• [Required work] Take the records below and retype them line by line, from the first line through the one containing "in HTML </p>"; stop there.

• [Given information]
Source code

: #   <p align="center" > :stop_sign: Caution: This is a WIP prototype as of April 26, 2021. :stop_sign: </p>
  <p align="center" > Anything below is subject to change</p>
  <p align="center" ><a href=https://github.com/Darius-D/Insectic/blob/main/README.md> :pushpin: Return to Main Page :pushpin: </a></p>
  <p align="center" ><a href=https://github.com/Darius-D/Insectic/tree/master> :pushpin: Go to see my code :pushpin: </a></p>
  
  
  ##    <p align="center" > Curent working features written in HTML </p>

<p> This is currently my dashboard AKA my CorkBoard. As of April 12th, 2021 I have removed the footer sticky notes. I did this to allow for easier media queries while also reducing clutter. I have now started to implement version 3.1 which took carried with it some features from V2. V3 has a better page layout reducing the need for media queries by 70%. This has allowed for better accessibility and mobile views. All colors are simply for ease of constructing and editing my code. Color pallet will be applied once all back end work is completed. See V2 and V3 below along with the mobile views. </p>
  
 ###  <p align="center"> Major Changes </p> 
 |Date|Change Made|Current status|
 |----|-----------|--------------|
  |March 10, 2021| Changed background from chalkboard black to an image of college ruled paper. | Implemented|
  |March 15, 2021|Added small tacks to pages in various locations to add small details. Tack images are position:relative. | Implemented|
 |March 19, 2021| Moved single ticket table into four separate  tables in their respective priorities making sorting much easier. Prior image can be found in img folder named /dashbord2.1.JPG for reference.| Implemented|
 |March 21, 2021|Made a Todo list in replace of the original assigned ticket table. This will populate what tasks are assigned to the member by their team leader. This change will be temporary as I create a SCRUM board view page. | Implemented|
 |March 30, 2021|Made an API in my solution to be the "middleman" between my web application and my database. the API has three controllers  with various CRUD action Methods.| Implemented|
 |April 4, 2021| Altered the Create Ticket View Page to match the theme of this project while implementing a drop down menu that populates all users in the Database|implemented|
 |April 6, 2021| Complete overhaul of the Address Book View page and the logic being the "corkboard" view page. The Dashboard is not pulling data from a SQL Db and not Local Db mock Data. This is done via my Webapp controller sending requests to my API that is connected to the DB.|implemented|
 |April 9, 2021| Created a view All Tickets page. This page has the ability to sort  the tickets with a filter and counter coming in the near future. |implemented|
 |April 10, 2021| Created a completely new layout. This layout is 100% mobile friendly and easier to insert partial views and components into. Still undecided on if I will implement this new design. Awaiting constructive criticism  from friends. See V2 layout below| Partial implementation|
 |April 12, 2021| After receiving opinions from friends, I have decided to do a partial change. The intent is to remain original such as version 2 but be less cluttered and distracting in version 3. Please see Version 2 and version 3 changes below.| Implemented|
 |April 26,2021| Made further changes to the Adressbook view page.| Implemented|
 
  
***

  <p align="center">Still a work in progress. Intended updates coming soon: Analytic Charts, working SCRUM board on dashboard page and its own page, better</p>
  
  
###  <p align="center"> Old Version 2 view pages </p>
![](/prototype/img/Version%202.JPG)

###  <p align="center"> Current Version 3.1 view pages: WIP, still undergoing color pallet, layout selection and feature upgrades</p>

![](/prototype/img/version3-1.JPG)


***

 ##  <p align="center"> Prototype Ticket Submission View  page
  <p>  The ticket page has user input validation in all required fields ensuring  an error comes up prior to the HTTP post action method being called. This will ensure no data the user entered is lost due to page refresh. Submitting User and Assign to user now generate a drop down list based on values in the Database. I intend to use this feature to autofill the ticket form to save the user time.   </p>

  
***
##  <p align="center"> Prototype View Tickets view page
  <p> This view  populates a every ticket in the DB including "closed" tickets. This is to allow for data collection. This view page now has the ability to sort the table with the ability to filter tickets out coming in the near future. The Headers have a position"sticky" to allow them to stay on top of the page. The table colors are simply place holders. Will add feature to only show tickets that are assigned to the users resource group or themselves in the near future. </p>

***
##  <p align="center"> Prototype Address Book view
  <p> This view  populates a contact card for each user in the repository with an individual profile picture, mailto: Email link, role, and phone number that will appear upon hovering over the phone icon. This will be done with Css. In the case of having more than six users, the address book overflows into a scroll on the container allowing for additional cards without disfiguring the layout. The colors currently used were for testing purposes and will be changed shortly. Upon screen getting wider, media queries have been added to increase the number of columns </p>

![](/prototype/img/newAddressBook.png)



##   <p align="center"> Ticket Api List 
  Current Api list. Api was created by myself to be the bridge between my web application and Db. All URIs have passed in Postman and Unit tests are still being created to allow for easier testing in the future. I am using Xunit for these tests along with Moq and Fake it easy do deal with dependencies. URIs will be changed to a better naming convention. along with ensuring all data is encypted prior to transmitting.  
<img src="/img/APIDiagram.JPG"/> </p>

• [Result for this task]
Source code

: #   <p align="center" > :stop_sign: Caution: This is a WIP prototype as of April 26, 2021. :stop_sign: </p>
  <p align="center" > Anything below is subject to change</p>
  <p align="center" ><a href=https://github.com/Darius-D/Insectic/blob/main/README.md> :pushpin: Return to Main Page :pushpin: </a></p>
  <p align="center" ><a href=https://github.com/Darius-D/Insectic/tree/master> :pushpin: Go to see my code :pushpin: </a></p>
  
  
  ##    <p align="center" > Curent working features written in HTML </p>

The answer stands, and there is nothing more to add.